Posted Sat Aug 11, 2018 3:39 AM
I read somewhere on the internet (so it must be true), that Jack Trameil had negotiated a deal with a niave Bill Gates back in 1977, for 8K Microsoft BASIC for the Commodore PET at $1 license per unit shipped.
That is what we knew as Commodore BASIC V2.
The deal had no end date, and did not limit the agreement to any Commodore product line, so as long as they made no changes to the code, Commodore could keep shipping V2 BASIC for $1 a unit as long as they wanted.
Hence the weak V2 BASIC is what we got on the PET, VIC20, Commodore 64 and Commodore MAX. I don't know if the V3.5 BASIC on the 16 and Plus/4 or the V4 BASIC on the later PETs were covered under the agreement or not, but Commodore was more focused on driving down cost than delivering a more adequate BASIC.
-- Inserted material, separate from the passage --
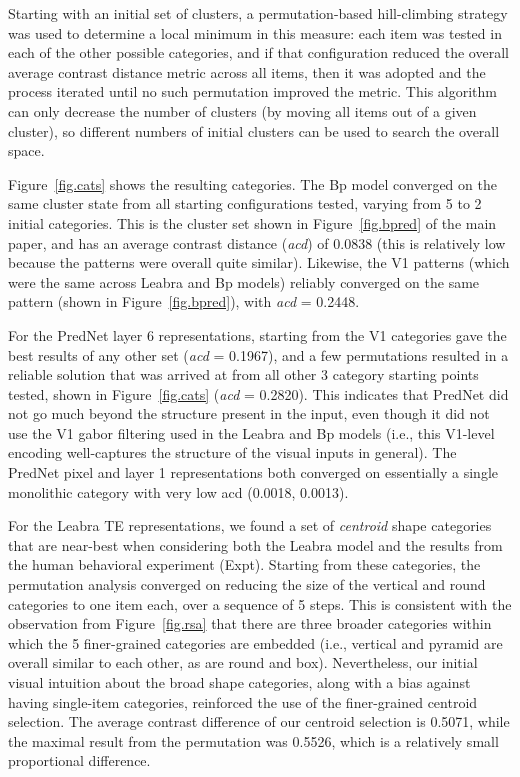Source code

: Starting with an initial set of clusters, a permutation-based hill-climbing strategy was used to determine a local minimum in this measure: each item was tested in each of the other possible categories, and if that configuration reduced the overall average contrast distance metric across all items, then it was adopted and the process iterated until no such permutation improved the metric.  This algorithm can only decrease the number of clusters (by moving all items out of a given cluster), so different numbers of initial clusters can be used to search the overall space.

Figure~\ref{fig.cats} shows the resulting categories. The Bp model converged on the same cluster state from all starting configurations tested, varying from 5 to 2 initial categories.  This is the cluster set shown in Figure~\ref{fig.bpred} of the main paper, and has an average contrast distance ({\em acd}) of 0.0838 (this is relatively low because the patterns were overall quite similar).  Likewise, the V1 patterns (which were the same across Leabra and Bp models) reliably converged on the same pattern (shown in Figure~\ref{fig.bpred}), with {\em acd} = 0.2448.

For the PredNet layer 6 representations, starting from the V1 categories gave the best results of any other set ({\em acd} = 0.1967), and a few permutations resulted in a reliable solution that was arrived at from all other 3 category starting points tested, shown in Figure~\ref{fig.cats} ({\em acd} = 0.2820).  This indicates that PredNet did not go much beyond the structure present in the input, even though it did not use the V1 gabor filtering used in the Leabra and Bp models (i.e., this V1-level encoding well-captures the structure of the visual inputs in general).  The PredNet pixel and layer 1 representations both converged on essentially a single monolithic category with very low acd (0.0018, 0.0013).

For the Leabra TE representations, we found a set of {\em centroid} shape categories that are near-best when considering both the Leabra model and the results from the human behavioral experiment (Expt).  Starting from these categories, the permutation analysis converged on reducing the size of the vertical and round categories to one item each, over a sequence of 5 steps.  This is consistent with the observation from Figure~\ref{fig.rsa} that there are three broader categories within which the 5 finer-grained categories are embedded (i.e., vertical and pyramid are overall similar to each other, as are round and box).  Nevertheless, our initial visual intuition about the broad shape categories, along with a bias against having single-item categories, reinforced the use of the finer-grained centroid selection.  The average contrast difference of our centroid selection is 0.5071, while the maximal result from the permutation was 0.5526, which is a relatively small proportional difference.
As others have stated above, alternatives such as the ZX Spectrum came along later, and even though Sinclair BASIC might be a better option for the new programmer, the god-awful rubber keyboard and single key entry system negated much of that benefit.
In 1981, the alternatives in the U.S. would have been the more expensive TRS80 Color Computer with its chiclet keyboard, the Atari 400 with the touch sensitive keyboard (and extra cost Atari BASIC cartridge) or the TI99/4A. TI BASIC was probably better, but I think in 81 there was a very large price delta between the TI and the VIC, and the double-interpreted TI BASIC is extremely slow, something that was highlighted by reviewers of the time. The Apple II was just too expensive to be considered.
In the UK, the alternatives would have been the ZX81, expensive options like the Sharp MZ80 or the Acorn Atom.
I don't know much about Atom BASIC, but the machine was monochrome only, and Commodore highlighted the VIC's color "graphics" and sound.
For the beginner on a limited budget in 80/81, the VIC20 was really a good option, especially if you added a Super Expander, which added another 3K of RAM and also provided rudimentary commands for color graphics and sound. Commodore planned a Super Expander for the 64, but ultimately released Simon's BASIC instead.
As later alternatives appeared, the magazines of the era often pointed out the poor Commodore BASIC V2. But the VIC continue to sell through 84 as it was cheap and had a good library of games, and the 64 relied on its superior graphics and sound capabilities.